Laura Schoenfeld: I honestly, for these people, would definitely check their zinc status because, again, zinc is one of those weird nutrients that causes anorexia and meat aversion if somebody is deficient. That can potentially be an actual medical reason for somebody not wanting to eat meat. There are also psychological things with meat. I know it’s a little bit difficult to work through those kinds of things, but these days, with the kind of separation from our food systems, a lot of people don’t have the exposure to meat the way that they should, or maybe they never helped their parents cook. If they don’t have a lot of experience cooking, then when they get into their teens and 20s and they have to start cooking for themselves, they get grossed out by meat. I used to live with people in college that would be grossed out by things like raw chicken or raw beef and that kind of thing. Honestly, I think a big reason for that was because they didn’t have the cooking exposure as a kid. If you never see raw meat until you’re 18 years old, then of course, you’re going to be grossed out by it. Or I shouldn’t say “of course.” You would think maybe that would be a natural thing for humans to be OK with, but I think that’s definitely something that’s become more of an issue as we’ve been moving away from cooking and moving away from knowing where our food comes from.

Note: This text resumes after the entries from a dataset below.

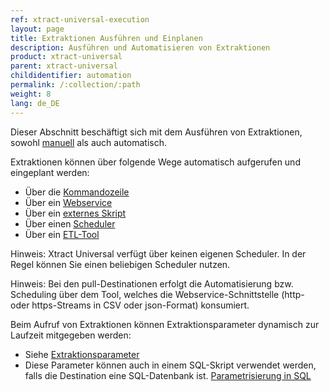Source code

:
 ```yaml
---
ref: xtract-universal-execution
layout: page
title: Extraktionen Ausführen und Einplanen 
description: Ausführen und Automatisieren von Extraktionen
product: xtract-universal
parent: xtract-universal
childidentifier: automation
permalink: /:collection/:path
weight: 8
lang: de_DE
---
```


Dieser Abschnitt beschäftigt sich mit dem Ausführen von Extraktionen, sowohl [manuell](./automation/call-extraction) als auch automatisch. 

Extraktionen können über folgende Wege automatisch aufgerufen und eingeplant werden: 

- Über die [Kommandozeile](./automation/call-via-commandline)
- Über ein [Webservice](./automation/call-via-webservice)
- Über ein [externes Skript](./automation/call-via-script)
- Über einen [Scheduler](./automation/call-via-scheduler)
- Über ein [ETL-Tool](./automation/call-via-etl)

Hinweis: Xtract Universal verfügt über keinen eigenen Scheduler. In der Regel können Sie einen beliebigen Scheduler nutzen. 

Hinweis: Bei den pull-Destinationen erfolgt die Automatisierung bzw. Scheduling über dem Tool, welches die Webservice-Schnittstelle (http- oder https-Streams in CSV oder json-Format) konsumiert. 


Beim Aufruf von Extraktionen können Extraktionsparameter dynamisch zur Laufzeit mitgegeben werden:
- Siehe [Extraktionsparameter](../xu-parameter)
- Diese Parameter können auch in einem SQL-Skript verwendet werden, falls die Destination eine SQL-Datenbank ist. [Parametrisierung in SQL](../xu-parameter-sql)

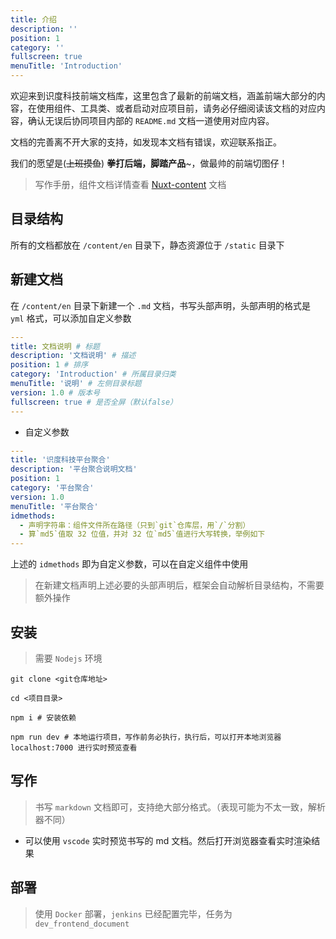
 ```yaml
---
title: 介绍
description: ''
position: 1
category: ''
fullscreen: true
menuTitle: 'Introduction'
---
```



<alert>

欢迎来到识度科技前端文档库，这里包含了最新的前端文档，涵盖前端大部分的内容，在使用组件、工具类、或者启动对应项目前，请务必仔细阅读该文档的对应内容，确认无误后协同项目内部的 `README.md` 文档一道使用对应内容。



文档的完善离不开大家的支持，如发现本文档有错误，欢迎联系指正。



我们的愿望是(~~上班摸鱼~~) **拳打后端，脚踏产品**~，做最帅的前端切图仔！

</alert>

> 写作手册，组件文档详情查看 [Nuxt-content](https://content.nuxtjs.org/) 文档

## 目录结构

所有的文档都放在 `/content/en` 目录下，静态资源位于 `/static` 目录下

## 新建文档

在 `/content/en` 目录下新建一个 `.md` 文档，书写头部声明，头部声明的格式是 `yml` 格式，可以添加自定义参数

```yml
---
title: 文档说明 # 标题
description: '文档说明' # 描述
position: 1 # 排序
category: 'Introduction' # 所属目录归类
menuTitle: '说明' # 左侧目录标题
version: 1.0 # 版本号
fullscreen: true # 是否全屏（默认false）
---

```

- 自定义参数

```yml
---
title: '识度科技平台聚合'
description: '平台聚合说明文档'
position: 1
category: '平台聚合'
version: 1.0
menuTitle: '平台聚合'
idmethods:
  - 声明字符串：组件文件所在路径（只到`git`仓库层，用`/`分割）
  - 算`md5`值取 32 位值，并对 32 位`md5`值进行大写转换，举例如下
---

```
上述的 `idmethods` 即为自定义参数，可以在自定义组件中使用

> 在新建文档声明上述必要的头部声明后，框架会自动解析目录结构，不需要额外操作

## 安装

> 需要 `Nodejs` 环境

```shell
git clone <git仓库地址>

cd <项目目录>

npm i # 安装依赖

npm run dev # 本地运行项目，写作前务必执行，执行后，可以打开本地浏览器 localhost:7000 进行实时预览查看
```

## 写作

> 书写 `markdown` 文档即可，支持绝大部分格式。（表现可能为不太一致，解析器不同）

- 可以使用 `vscode` 实时预览书写的 md 文档。然后打开浏览器查看实时渲染结果

## 部署

> 使用 `Docker` 部署，`jenkins` 已经配置完毕，任务为 `dev_frontend_document`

Like I said, I think some nutrient support, definitely the zinc is the big one that I would say you want to make sure someone is sufficient in. Possible also B6. Make sure they’re getting B6, and if you don’t think they’re getting enough in their diet, then doing a little supplementation of that might be helpful.
Now, if somebody has a real aversion, like Marnie is asking about these kids that don’t like to eat meat and they get sick from it, that can actually be more of an exposure issue, and you probably have to do some kind of exposure therapy with that person or that child where they’re getting exposed to the raw meat more frequently. Maybe they’re just standing next to whoever is cooking the meat and just watching and not touching it and not actually making it themselves. Maybe it’s physically touching the raw meat and being exposed to it that way. I’m not an expert in exposure therapy, but it is possible that someone has more of a phobia-type issue with meat, so don’t ignore the possibility of psychological issues. It’s not always biochemical that causes these things.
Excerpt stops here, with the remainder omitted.